Jednak niewykluczone, że masa krytyczna została przekroczona wraz z napływem ponad miliona uchodźców w ostatnich kilkunastu miesiącach. Wśród nich mogło znaleźć się wielu potencjalnych radykałów i tylko kwestią czasu były większe ataki. - Bawaria sygnalizowała od samego początku kryzysu, że ma główne problemy z uchodźcami, bo znajdowała się na drodze najważniejszych szlaków migracyjnych. Ten land przyjął na siebie największy ciężar - wskazuje Otłowski. Jak dodaje, być może radykalizacji terrorystów sprzyja frustracja powodowana trudnymi warunkami w przepełnionych obozach dla uchodźców.
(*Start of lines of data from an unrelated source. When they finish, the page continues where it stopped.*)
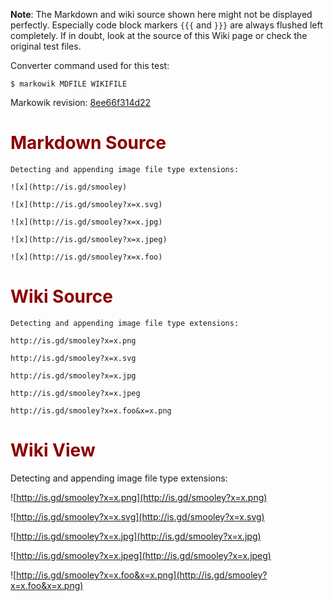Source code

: **Note**: The Markdown and wiki source shown here might not be displayed
perfectly. Especially code block markers `{{{` and `}}}` are always flushed
left completely. If in doubt, look at the source of this Wiki page or check the
original test files.

Converter command used for this test:

```
$ markowik MDFILE WIKIFILE 
```

Markowik revision: [8ee66f314d22](http://code.google.com/p/markowik/source/browse/?r=8ee66f314d22)

# <font color='darkred'>Markdown Source</font> #

```
Detecting and appending image file type extensions: 

![x](http://is.gd/smooley)

![x](http://is.gd/smooley?x=x.svg)

![x](http://is.gd/smooley?x=x.jpg)

![x](http://is.gd/smooley?x=x.jpeg)

![x](http://is.gd/smooley?x=x.foo)
```

# <font color='darkred'>Wiki Source</font> #

```
Detecting and appending image file type extensions: 

http://is.gd/smooley?x=x.png

http://is.gd/smooley?x=x.svg

http://is.gd/smooley?x=x.jpg

http://is.gd/smooley?x=x.jpeg

http://is.gd/smooley?x=x.foo&x=x.png
```

# <font color='darkred'>Wiki View</font> #

Detecting and appending image file type extensions:

![http://is.gd/smooley?x=x.png](http://is.gd/smooley?x=x.png)

![http://is.gd/smooley?x=x.svg](http://is.gd/smooley?x=x.svg)

![http://is.gd/smooley?x=x.jpg](http://is.gd/smooley?x=x.jpg)

![http://is.gd/smooley?x=x.jpeg](http://is.gd/smooley?x=x.jpeg)

![http://is.gd/smooley?x=x.foo&x=x.png](http://is.gd/smooley?x=x.foo&x=x.png)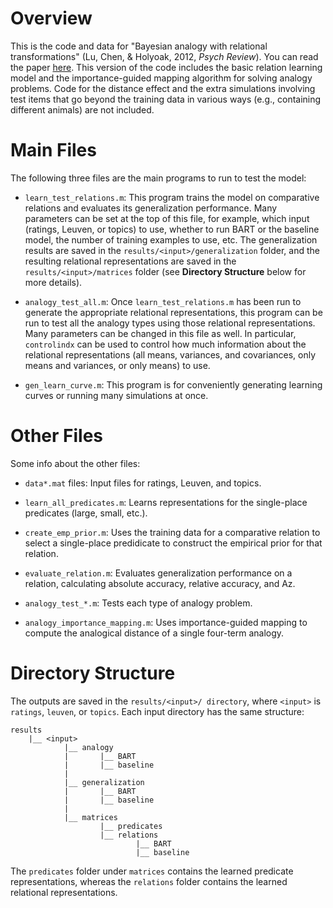 # Overview

This is the code and data for "Bayesian analogy with relational transformations" (Lu, Chen, & Holyoak, 2012, *Psych Review*). You can read the paper [here](https://www.researchgate.net/publication/229008392_Bayesian_Analogy_With_Relational_Transformations). This version of the code includes the basic relation learning model and the importance-guided mapping algorithm for solving analogy problems. Code for the distance effect and the extra simulations involving test items that go beyond the training data in various ways (e.g., containing
different animals) are not included.


# Main Files

The following three files are the main programs to run to test the model:

* `learn_test_relations.m`: This program trains the model on comparative relations and evaluates its generalization performance.  Many parameters can be set at the top of this file, for example, which input (ratings, Leuven, or topics) to use, whether to run BART or the baseline model, the number of training examples to use, etc.  The generalization results are saved in the `results/<input>/generalization` folder, and the resulting relational representations are saved in the `results/<input>/matrices` folder (see **Directory Structure** below for more details).

* `analogy_test_all.m`: Once `learn_test_relations.m` has been run to generate the appropriate relational representations, this program can be run to test all the analogy types using those relational representations.  Many parameters can be changed in this file as well.  In particular,
`controlindx` can be used to control how much information about the relational representations (all means, variances, and covariances, only means and variances, or only means) to use.

* `gen_learn_curve.m`: This program is for conveniently generating learning curves or running many simulations at once.


# Other Files

Some info about the other files:

* `data*.mat` files: Input files for ratings, Leuven, and topics.

* `learn_all_predicates.m`: Learns representations for the single-place predicates (large, small, etc.).

* `create_emp_prior.m`: Uses the training data for a comparative relation to select a single-place predidicate to construct the empirical prior for that relation.

* `evaluate_relation.m`: Evaluates generalization performance on a relation, calculating absolute accuracy, relative accuracy, and Az.

* `analogy_test_*.m`: Tests each type of analogy problem.

* `analogy_importance_mapping.m`: Uses importance-guided mapping to compute the analogical distance of a single four-term analogy.


# Directory Structure

The outputs are saved in the `results/<input>/ directory`, where `<input>` is `ratings`, `leuven`, or `topics`.  Each input directory has the same structure:

```
results
    |__ <input>
            |__ analogy
            |       |__ BART
            |       |__ baseline
            |
            |__ generalization
            |       |__ BART
            |       |__ baseline
            |
            |__ matrices
                    |__ predicates
                    |__ relations
                            |__ BART
                            |__ baseline
```

The `predicates` folder under `matrices` contains the learned predicate representations, whereas the `relations` folder contains the learned relational representations.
Krótko przed zamachem w Monachium media zwróciły uwagę na niepokojące wyniki sondażu, według którego aż 77 proc. Niemców obawiało się rychłego ataku terrorystycznego. Dwa dni wcześniej niemieckie ministerstwo spraw wewnętrznych otwarcie przyznawało, że spodziewa się kolejnych ataków. - Coś w Niemczech wisiało w powietrzu od bardzo dawna, a społeczeństwo to przeczuwało. Powiedziałbym nawet, że to przeczucie narastało od sylwestrowych wydarzeń w Kolonii - mówi Otłowski, zauważając, że w mijających tygodniach media cały czas trąbiły o Nicei, a potem o ataku 17-letniego Afgańczyka w pociągu, który również miał miejsce w Bawarii (czytaj więcej)
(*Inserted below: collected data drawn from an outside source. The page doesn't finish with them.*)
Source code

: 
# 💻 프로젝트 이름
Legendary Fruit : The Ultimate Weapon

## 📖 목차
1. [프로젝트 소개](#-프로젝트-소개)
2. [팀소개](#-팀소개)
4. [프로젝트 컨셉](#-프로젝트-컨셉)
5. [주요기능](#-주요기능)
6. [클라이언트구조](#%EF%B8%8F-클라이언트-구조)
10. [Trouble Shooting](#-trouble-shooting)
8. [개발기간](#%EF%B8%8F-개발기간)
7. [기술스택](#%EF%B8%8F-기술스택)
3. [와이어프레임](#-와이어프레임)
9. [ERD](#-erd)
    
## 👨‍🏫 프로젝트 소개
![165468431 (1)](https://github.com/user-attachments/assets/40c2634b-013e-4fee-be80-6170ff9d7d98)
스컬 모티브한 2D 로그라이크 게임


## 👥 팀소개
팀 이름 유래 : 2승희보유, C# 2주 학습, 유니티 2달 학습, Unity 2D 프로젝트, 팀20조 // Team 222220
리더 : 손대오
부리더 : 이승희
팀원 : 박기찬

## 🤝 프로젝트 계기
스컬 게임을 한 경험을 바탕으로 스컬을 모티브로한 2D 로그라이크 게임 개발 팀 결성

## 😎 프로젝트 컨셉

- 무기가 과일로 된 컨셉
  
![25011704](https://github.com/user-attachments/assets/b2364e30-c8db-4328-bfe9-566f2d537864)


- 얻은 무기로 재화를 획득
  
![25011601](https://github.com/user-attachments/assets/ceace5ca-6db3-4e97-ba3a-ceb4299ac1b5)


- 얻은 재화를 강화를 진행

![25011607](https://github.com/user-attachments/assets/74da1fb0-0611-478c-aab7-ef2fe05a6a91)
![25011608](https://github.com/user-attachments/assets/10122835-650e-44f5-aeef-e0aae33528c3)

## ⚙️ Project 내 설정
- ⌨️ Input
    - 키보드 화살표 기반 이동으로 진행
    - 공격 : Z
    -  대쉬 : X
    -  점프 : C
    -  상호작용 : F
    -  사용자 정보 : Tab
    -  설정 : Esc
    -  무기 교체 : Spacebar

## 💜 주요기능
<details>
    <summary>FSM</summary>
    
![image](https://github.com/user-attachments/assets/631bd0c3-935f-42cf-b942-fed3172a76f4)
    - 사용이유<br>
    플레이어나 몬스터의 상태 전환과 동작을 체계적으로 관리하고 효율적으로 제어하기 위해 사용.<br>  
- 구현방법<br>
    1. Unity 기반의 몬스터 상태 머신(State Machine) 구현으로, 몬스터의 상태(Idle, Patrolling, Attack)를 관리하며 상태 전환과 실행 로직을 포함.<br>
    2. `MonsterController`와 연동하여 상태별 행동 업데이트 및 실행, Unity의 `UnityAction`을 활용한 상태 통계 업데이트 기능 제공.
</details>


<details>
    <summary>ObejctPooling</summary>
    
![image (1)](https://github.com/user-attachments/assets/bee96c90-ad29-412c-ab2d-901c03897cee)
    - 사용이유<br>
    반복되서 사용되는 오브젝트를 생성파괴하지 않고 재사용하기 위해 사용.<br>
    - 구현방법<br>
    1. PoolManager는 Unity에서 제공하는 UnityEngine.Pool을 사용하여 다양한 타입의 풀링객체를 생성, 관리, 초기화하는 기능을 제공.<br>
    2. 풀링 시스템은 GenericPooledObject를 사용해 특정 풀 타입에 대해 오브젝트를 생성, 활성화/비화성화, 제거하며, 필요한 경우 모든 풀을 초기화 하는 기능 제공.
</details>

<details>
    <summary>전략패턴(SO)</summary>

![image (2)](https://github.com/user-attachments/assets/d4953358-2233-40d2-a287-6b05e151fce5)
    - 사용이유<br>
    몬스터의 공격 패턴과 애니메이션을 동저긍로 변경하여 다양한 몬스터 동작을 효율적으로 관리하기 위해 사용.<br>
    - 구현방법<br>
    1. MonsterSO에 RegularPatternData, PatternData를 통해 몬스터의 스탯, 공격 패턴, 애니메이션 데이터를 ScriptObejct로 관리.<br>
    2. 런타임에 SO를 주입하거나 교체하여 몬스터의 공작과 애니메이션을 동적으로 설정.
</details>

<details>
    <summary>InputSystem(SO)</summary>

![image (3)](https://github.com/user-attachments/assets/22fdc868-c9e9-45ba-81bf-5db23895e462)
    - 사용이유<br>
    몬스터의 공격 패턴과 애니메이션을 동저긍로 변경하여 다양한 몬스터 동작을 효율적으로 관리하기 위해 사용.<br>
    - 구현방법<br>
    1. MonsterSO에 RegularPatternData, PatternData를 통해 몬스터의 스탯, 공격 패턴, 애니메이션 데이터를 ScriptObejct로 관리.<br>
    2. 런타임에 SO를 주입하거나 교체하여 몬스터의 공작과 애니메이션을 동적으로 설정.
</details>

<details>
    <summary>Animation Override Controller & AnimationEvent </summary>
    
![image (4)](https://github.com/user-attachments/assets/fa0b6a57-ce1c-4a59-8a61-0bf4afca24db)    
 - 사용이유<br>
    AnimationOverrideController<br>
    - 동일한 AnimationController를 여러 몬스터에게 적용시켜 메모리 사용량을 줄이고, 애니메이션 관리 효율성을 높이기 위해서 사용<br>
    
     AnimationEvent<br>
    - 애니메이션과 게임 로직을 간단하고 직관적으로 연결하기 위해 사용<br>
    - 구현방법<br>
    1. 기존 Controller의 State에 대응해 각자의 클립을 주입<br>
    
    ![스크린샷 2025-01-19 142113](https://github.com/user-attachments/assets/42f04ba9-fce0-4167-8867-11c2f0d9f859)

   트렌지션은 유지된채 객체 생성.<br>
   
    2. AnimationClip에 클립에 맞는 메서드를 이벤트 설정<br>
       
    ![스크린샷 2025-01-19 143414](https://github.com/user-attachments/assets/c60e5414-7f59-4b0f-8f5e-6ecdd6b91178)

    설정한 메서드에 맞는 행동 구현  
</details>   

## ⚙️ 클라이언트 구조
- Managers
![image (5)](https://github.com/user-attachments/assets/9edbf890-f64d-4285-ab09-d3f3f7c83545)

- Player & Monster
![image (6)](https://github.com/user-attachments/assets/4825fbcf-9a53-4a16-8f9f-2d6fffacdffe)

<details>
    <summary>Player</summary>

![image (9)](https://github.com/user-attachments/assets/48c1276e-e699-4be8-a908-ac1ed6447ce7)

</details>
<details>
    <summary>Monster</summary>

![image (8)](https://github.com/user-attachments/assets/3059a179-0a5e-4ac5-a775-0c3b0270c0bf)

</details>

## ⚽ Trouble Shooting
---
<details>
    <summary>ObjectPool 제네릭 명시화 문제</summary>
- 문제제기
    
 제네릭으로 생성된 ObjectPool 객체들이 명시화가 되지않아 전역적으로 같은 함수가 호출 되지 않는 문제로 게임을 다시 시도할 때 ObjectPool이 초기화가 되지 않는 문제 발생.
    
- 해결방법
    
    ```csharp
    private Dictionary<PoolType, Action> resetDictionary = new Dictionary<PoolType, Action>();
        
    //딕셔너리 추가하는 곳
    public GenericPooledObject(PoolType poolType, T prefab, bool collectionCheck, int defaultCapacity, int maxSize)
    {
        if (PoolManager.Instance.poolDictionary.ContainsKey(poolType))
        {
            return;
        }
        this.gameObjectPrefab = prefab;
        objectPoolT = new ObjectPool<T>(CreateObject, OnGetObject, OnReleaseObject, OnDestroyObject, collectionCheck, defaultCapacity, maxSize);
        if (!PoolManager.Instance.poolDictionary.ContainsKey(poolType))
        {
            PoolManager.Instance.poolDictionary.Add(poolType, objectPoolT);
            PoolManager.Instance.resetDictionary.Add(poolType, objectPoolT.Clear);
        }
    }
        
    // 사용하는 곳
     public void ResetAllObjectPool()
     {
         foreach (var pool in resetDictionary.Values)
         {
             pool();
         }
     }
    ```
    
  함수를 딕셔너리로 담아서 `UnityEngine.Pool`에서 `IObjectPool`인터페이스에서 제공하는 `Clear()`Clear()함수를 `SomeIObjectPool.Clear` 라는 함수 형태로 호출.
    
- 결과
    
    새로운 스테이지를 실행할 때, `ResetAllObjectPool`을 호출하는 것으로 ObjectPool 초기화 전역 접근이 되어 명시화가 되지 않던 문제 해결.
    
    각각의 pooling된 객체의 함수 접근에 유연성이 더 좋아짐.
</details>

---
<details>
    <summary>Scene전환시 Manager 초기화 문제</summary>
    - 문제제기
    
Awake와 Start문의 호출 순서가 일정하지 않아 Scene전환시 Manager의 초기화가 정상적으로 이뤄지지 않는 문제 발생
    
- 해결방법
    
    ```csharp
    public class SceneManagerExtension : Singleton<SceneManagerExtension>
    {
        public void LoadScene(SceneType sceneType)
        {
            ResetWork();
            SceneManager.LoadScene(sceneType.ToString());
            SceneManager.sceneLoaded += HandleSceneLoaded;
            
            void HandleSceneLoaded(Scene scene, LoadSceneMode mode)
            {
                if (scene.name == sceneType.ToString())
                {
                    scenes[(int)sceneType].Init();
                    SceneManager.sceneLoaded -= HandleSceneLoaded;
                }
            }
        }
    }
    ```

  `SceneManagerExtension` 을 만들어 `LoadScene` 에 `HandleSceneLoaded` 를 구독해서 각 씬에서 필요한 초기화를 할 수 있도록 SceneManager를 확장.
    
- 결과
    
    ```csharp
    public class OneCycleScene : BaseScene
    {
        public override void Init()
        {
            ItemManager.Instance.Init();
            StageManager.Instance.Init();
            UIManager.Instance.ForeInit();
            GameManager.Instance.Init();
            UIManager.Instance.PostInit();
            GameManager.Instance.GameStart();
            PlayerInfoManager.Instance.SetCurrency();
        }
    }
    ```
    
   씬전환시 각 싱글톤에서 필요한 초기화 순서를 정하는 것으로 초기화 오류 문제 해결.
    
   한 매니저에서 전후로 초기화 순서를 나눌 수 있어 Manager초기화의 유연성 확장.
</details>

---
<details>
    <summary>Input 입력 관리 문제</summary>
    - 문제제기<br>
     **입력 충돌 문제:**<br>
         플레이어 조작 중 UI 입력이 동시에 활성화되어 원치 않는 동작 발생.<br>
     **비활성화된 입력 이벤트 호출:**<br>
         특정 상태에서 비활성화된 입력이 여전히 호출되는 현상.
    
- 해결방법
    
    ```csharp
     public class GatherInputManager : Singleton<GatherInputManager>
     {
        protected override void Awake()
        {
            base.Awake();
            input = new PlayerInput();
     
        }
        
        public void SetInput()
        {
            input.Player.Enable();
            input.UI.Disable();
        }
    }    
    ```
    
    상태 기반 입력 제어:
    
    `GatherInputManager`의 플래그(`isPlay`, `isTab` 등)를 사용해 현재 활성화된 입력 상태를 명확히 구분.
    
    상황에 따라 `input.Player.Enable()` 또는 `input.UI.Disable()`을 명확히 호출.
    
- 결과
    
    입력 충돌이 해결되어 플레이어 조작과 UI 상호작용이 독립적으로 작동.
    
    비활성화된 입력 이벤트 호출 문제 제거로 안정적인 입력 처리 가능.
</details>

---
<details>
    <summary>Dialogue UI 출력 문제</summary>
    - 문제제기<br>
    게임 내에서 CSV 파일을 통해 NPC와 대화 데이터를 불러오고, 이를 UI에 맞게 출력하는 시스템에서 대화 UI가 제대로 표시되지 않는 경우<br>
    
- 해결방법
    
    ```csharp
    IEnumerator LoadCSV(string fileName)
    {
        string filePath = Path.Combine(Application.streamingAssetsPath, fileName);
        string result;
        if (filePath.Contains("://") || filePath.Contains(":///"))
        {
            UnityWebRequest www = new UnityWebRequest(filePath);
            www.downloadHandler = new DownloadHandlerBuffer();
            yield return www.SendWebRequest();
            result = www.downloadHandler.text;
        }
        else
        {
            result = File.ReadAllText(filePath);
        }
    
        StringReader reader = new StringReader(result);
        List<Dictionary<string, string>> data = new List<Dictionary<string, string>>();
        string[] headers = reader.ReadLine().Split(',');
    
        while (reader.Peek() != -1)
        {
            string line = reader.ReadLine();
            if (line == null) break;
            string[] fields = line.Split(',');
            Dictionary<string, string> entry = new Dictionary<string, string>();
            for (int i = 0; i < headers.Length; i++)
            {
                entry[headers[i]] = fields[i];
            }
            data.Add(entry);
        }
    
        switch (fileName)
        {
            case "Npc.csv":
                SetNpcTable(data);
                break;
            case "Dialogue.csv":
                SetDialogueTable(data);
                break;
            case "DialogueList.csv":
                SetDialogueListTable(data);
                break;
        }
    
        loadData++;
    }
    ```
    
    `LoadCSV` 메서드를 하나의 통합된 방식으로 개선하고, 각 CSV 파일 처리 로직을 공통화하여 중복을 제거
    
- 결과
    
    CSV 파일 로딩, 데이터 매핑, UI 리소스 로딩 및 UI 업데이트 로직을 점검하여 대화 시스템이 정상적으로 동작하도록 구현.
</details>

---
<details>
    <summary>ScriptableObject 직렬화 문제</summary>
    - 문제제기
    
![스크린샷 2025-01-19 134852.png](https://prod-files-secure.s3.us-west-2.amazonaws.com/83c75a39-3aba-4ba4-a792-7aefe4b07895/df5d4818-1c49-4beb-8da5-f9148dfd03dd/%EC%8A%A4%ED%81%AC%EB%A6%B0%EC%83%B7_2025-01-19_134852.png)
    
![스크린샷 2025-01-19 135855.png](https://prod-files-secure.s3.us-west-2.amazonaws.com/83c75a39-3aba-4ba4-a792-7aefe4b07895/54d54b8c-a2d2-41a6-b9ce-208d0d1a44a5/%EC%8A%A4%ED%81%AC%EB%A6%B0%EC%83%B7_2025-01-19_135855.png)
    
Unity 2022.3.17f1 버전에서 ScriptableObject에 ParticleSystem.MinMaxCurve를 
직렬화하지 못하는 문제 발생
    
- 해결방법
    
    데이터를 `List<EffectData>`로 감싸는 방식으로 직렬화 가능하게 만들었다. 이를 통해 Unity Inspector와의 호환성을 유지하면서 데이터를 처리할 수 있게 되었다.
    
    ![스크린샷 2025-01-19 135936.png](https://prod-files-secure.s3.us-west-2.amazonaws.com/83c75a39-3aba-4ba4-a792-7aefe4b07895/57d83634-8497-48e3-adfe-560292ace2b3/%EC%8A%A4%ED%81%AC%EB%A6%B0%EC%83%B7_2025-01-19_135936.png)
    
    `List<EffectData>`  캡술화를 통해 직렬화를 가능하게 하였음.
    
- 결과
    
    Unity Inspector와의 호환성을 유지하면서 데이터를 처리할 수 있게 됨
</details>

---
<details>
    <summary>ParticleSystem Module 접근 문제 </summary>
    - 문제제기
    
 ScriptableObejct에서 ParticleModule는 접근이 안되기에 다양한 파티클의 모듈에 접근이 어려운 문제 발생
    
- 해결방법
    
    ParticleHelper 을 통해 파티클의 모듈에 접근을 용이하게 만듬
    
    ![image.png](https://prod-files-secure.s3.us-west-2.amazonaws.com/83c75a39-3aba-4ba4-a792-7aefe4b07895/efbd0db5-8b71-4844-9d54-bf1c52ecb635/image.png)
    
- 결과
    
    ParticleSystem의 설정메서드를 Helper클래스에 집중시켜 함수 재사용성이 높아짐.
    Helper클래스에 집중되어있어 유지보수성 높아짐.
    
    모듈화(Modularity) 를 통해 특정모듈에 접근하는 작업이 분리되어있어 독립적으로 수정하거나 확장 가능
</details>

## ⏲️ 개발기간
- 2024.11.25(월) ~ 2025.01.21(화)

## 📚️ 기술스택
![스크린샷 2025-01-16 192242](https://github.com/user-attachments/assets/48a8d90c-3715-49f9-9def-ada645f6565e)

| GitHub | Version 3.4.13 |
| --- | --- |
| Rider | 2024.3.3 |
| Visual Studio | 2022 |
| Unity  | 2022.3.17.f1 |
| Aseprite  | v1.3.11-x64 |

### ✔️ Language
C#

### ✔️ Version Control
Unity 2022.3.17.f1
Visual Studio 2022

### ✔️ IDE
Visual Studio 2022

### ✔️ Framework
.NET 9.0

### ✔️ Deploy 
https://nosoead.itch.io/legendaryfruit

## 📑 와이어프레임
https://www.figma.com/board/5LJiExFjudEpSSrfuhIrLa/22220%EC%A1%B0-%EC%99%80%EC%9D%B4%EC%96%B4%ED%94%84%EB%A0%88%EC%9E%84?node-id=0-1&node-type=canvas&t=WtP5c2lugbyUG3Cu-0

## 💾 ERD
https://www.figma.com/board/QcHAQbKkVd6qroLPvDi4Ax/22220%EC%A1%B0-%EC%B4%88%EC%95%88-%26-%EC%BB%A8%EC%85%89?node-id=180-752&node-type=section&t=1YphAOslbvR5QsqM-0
Każdy atak inspiruje kolejny
W tym świetle ekspert wskazuje na możliwy element naśladownictwa. - Mieliśmy w ostatnim czasie kilka ataków i każdy kolejny inspiruje się poprzednim. W związku z czym można się było spodziewać, że po Nicei dojdzie do kolejnych zamachów, oczywiście na różną skalę i z użyciem różnych środków. Ktoś, kto nie może wynająć ciężarówki i wjechać w tłum, weźmie siekierę i wsiądzie do pociągu. Inny zdobędzie broń i będzie strzelał w centrum handlowym - mówi.
- Podejrzewam niestety, że w samych Niemczech może dojść do lawiny podobnych incydentów. Może o mniejszej skali, niekoniecznie z użyciem broni palnej, ale np. w postaci ataków nożowników, do czego dochodziło już we Francji czy Wielkiej Brytanii - prognozuje Tomasz Otłowski.
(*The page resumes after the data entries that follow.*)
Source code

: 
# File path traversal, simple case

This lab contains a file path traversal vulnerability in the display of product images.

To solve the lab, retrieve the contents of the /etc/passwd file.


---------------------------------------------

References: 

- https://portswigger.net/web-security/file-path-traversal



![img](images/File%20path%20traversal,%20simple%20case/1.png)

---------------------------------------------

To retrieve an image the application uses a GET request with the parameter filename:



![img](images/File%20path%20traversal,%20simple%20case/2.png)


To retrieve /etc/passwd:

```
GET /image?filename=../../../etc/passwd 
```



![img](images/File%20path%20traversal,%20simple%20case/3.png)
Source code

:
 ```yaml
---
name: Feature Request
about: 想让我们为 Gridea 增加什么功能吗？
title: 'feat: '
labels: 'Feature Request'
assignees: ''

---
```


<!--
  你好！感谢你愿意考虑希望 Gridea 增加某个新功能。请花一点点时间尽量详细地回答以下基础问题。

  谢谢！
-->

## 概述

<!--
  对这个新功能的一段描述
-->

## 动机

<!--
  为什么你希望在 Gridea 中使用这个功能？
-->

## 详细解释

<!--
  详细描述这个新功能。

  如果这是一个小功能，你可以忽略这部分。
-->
Nie tak dawno przywódcy Państwa Islamskiego zaapelowali do wszystkich muzułmanów, by podjęli "walkę z niewiernymi" na miejscu w krajach, w których przebywają. Niektórzy wskazywali, że ISIS w ten sposób chce zrekompensować porażki i straty terytorialne w Syrii i Iraku. Ale rozmówca WP jest innego zdania.
- Od początku powołania kalifatu miał on być raczej pewnym impulsem dla muzułmanów, bardziej w wymiarze duchowym i religijnym niż terytorialnym. Dla Państwa Islamskiego nie ma większego znaczenia, że traci kolejne terytoria. Może je w ogóle stracić i żyć w przestrzeni pozageograficznej, bowiem założeniem kalifatu było zainspirowanie mas muzułmanów żyjących na Zachodzie do podjęcia dżihadu tam na miejscu. I właśnie z tym mamy teraz do czynienia - podsumowuje Otłowski.